Your objective: Show each line of the data below in which "command" occurs.

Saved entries
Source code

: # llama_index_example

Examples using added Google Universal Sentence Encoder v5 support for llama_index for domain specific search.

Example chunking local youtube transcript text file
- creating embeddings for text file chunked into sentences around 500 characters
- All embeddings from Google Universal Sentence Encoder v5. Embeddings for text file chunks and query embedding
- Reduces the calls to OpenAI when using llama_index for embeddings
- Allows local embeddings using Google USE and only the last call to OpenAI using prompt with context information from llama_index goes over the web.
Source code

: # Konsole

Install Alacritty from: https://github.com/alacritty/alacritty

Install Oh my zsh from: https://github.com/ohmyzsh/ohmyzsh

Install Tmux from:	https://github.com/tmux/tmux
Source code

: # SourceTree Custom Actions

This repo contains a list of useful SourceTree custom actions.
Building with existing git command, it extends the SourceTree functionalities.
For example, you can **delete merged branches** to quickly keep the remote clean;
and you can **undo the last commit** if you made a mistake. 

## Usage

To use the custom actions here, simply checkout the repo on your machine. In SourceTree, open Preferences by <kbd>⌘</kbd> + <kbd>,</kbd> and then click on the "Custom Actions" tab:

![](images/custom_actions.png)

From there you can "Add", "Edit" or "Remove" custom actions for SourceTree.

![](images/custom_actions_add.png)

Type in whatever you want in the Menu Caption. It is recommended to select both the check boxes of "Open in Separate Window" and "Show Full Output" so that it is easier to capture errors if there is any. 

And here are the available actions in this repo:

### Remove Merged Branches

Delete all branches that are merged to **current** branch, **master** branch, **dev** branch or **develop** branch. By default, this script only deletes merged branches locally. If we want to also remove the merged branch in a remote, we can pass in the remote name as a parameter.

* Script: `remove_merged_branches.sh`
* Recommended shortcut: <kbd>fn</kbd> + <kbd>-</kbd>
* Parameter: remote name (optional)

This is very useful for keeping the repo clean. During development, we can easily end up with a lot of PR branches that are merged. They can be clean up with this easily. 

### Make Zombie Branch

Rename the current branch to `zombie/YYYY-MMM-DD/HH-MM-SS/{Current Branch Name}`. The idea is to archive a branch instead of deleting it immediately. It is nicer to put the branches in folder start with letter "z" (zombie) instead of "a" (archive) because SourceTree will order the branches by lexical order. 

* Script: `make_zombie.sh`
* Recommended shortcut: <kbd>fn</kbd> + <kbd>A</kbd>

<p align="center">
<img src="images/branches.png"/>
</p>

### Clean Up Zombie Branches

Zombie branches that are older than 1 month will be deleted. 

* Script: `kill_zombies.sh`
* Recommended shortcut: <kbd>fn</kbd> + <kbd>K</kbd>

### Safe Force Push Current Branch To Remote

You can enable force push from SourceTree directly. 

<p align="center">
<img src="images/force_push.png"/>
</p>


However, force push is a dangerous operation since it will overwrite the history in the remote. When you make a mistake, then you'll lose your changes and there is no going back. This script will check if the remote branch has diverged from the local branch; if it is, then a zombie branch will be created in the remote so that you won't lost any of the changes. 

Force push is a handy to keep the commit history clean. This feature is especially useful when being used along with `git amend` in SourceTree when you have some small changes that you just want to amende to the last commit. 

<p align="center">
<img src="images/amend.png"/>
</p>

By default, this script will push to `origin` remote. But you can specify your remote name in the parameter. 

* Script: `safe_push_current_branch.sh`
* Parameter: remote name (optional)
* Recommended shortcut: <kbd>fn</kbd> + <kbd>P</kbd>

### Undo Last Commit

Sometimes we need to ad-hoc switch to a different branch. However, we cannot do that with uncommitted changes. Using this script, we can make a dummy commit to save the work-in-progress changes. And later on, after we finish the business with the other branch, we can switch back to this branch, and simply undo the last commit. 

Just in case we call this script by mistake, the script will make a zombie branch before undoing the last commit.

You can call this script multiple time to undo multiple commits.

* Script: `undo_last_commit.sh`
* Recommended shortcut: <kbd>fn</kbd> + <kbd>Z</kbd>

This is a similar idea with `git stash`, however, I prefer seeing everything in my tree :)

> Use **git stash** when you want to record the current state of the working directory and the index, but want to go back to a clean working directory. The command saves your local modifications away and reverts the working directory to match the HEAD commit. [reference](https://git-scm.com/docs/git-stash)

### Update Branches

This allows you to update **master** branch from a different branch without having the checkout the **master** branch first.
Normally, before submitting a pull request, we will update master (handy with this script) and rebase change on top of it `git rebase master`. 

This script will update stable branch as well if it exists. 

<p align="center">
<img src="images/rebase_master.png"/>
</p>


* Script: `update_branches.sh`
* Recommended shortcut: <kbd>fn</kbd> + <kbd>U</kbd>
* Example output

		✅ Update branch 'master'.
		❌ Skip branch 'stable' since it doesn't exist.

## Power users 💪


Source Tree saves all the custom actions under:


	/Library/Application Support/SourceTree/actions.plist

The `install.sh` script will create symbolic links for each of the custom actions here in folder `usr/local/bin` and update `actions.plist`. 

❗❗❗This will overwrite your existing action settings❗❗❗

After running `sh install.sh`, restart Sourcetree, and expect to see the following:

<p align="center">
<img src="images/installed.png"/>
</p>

Solution for this exercise:
Building with existing git command, it extends the SourceTree functionalities.
> Use **git stash** when you want to record the current state of the working directory and the index, but want to go back to a clean working directory. The command saves your local modifications away and reverts the working directory to match the HEAD commit. [reference](https://git-scm.com/docs/git-stash)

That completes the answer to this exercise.